The players are expensive, especially given how cheap DVD players have gotten, so most people have only one, if they have any. But they have recently been going down in price. There are few portable devices that support it. One solution to this problem is to copy the tactic from HD-DVD: package a DVD version of any given movie with the Blu-ray disc, so parents don't need to either buy the film twice, or try to explain disc formats to a six year old who's upset he can't watch Up in the minivan. Blu-rays were expected to replace DVDs as the standard home video format, but takeover isn't really panning out. An HDTV is needed to enjoy the sharp picture (it doesn't look different from a DVD on lower-resolution sets), but the sale of those has been slower than expected, as many people are unwilling to spend upwards of a thousand dollars to replace their functioning CRT TVs just for a prettier picture. It doesn't help that many people also feel that Blu-rays are not a significant upgrade from DVDs, as much as optical discs were an upgrade from cassettes (many DVDs hold up remarkably well when "upconverted" to high-definition—most Blu-ray players should be able to play a standard DVD and in turn "upgrade" the picture quality—but this can be subjective). Another problem is the people that buy HD-TV's and don't realize what to get with it.

In addition, the rise in popularity of online video sales and video streaming websites such as Hulu has also curtailed some of Blu-ray's growth. In response to this Blu-ray players have at least some internet television capability and can access content providers like YouTube, Netflix, Hulu, Blip, Crackle and others without a dedicated piece of equipment like a Roku Player or Apple TV. However, Blu-ray discs themselves still hover around the $15-$25 range (as opposed to $8-$15 for DVDs), which is often a turn-off for those who plan on switching to the new format. Some film company are responding by putting the bulk of the extra features on the Blu-ray versions, even basic ones like Audio Commentary.

The format's name comes from the blue-colored laser used to read the disc. A blue laser has a shorter wavelength than the red ones used for DVD players (and infrared for CDs), and thus can pick out the much smaller physical data tracks on the disc, allowing one to pack more data on a given area.

Ironically, Sony is currently up against LG in a patent war regarding Blu-ray technology, starting when LG tried to get the PlayStation 3 banned outside of Japan. This dispute could be part of LG's Xanatos Gambit to hold an illegal monopoly on the Blu-ray industry, as evidenced by LG dodging a Blu-ray licensing consortium just because it still wants to litigate.
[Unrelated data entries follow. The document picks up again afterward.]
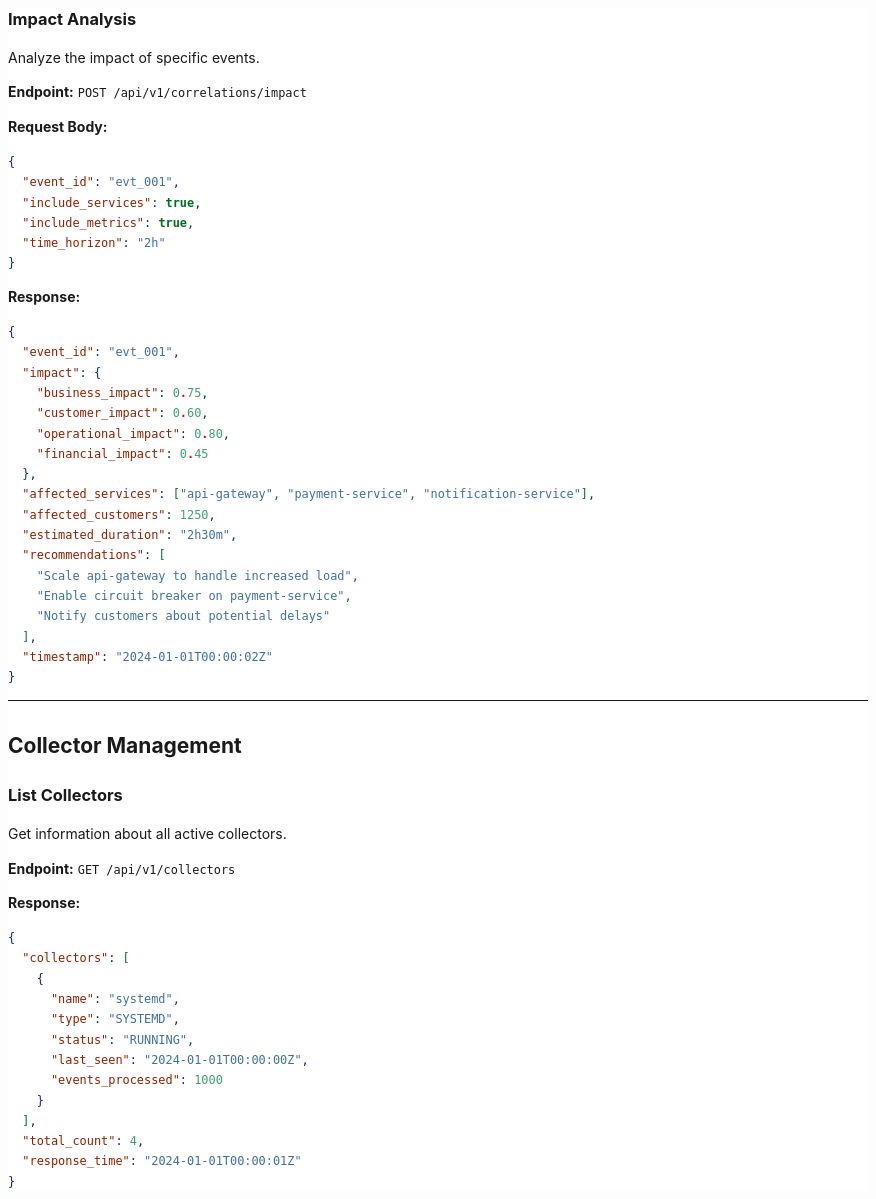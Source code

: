 ### Impact Analysis

Analyze the impact of specific events.

**Endpoint:** `POST /api/v1/correlations/impact`

**Request Body:**
```json
{
  "event_id": "evt_001",
  "include_services": true,
  "include_metrics": true,
  "time_horizon": "2h"
}
```

**Response:**
```json
{
  "event_id": "evt_001",
  "impact": {
    "business_impact": 0.75,
    "customer_impact": 0.60,
    "operational_impact": 0.80,
    "financial_impact": 0.45
  },
  "affected_services": ["api-gateway", "payment-service", "notification-service"],
  "affected_customers": 1250,
  "estimated_duration": "2h30m",
  "recommendations": [
    "Scale api-gateway to handle increased load",
    "Enable circuit breaker on payment-service",
    "Notify customers about potential delays"
  ],
  "timestamp": "2024-01-01T00:00:02Z"
}
```

---

## Collector Management

### List Collectors

Get information about all active collectors.

**Endpoint:** `GET /api/v1/collectors`

**Response:**
```json
{
  "collectors": [
    {
      "name": "systemd",
      "type": "SYSTEMD",
      "status": "RUNNING",
      "last_seen": "2024-01-01T00:00:00Z",
      "events_processed": 1000
    }
  ],
  "total_count": 4,
  "response_time": "2024-01-01T00:00:01Z"
}
```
Currently, a variant of the format, The Blu-Ray hybrid (Movie and a Game in one disk) has just started being available to the public, but as of this writing, only 5 (Macross Frontier ~The Last Songstress~ being the 1st, the hybrid versions of Top Gun and Days Of Thunder, the PlayStation 3 version of the Phineas and Ferb The Movie: Across the 2nd Dimension video game having 4 bonus P&F episodes on the same Blu-Ray (accesible on the XMB instead of the game menu) and the upcoming Macross Frontier ~The Wings Of Goodbye~) exist and are available in both the west and the east.

Unlike DVD where there were only two movies on launch day for the format, Blu-ray launched with seven films [1] that can all lay claim to being the "first Blu-ray title.